Remarkably, in many human studies, distinct changes of peripheral blood T cells following PD-1/PD-L1 blockade have been associated with response to treatment. For example, it has been shown that Ki-67+ CD8 T cells appeared in peripheral blood of lung cancer patients treated with anti-PD-1, suggesting that these cells switched from a quiescent to an activated/proliferative state and were mobilized in the circulation (104, 105). Functional memory CD4 T cells in peripheral blood at baseline and increased proportions of Ki-67+ CD4 T cells after anti-PD-1/PD-L1 have been associated with better responses to treatment in NSCLC patients (106). These changes in peripheral blood T cells can potentially be exploited as biomarkers of response.
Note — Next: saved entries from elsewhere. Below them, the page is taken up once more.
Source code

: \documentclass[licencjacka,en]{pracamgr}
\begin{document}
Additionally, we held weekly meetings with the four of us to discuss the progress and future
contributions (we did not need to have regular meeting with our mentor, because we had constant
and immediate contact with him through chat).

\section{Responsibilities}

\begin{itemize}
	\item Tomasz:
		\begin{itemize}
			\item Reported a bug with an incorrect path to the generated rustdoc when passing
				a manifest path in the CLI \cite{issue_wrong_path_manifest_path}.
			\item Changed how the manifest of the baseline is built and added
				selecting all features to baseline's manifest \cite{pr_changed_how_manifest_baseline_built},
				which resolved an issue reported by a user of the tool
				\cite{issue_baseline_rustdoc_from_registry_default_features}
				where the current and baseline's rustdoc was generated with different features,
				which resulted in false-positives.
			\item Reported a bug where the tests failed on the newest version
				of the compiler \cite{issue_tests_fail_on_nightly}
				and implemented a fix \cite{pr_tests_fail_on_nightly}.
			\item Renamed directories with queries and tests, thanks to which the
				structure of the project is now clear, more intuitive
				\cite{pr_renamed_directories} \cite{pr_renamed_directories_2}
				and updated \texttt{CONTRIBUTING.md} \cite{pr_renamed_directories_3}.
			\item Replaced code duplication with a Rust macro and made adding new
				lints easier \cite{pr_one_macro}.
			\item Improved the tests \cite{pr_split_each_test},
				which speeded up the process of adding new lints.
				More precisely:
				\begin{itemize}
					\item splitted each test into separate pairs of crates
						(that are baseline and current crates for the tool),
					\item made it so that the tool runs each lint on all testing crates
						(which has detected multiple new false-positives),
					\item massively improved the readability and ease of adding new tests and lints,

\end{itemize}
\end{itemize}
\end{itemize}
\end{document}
The intra-tumoral recruitment of recirculating T cells upon anti-PD-1/PD-L1 treatment has been investigated in depth by a few reports. In a big transcriptomic study, in which >300 million T-cell derived mRNA transcripts were sequenced, the same expanded clonotypes of T cells were found in the tumor, in normal adjacent tissue, and in peripheral blood, thus suggesting that non-exhausted recirculating T cells from non-tumoral sites are recruited into the tumor in response to anti-PD-L1 (107). Replacement of intratumoral T cell clones with newly recruited T cells upon PD-1 blockade therapy has been shown in basal and squamous cell carcinoma (108). It is tempting to speculate that the newly recruited T cells may include memory T cells switching to an effector phenotype in the tumor bed upon local restimulation with antigen.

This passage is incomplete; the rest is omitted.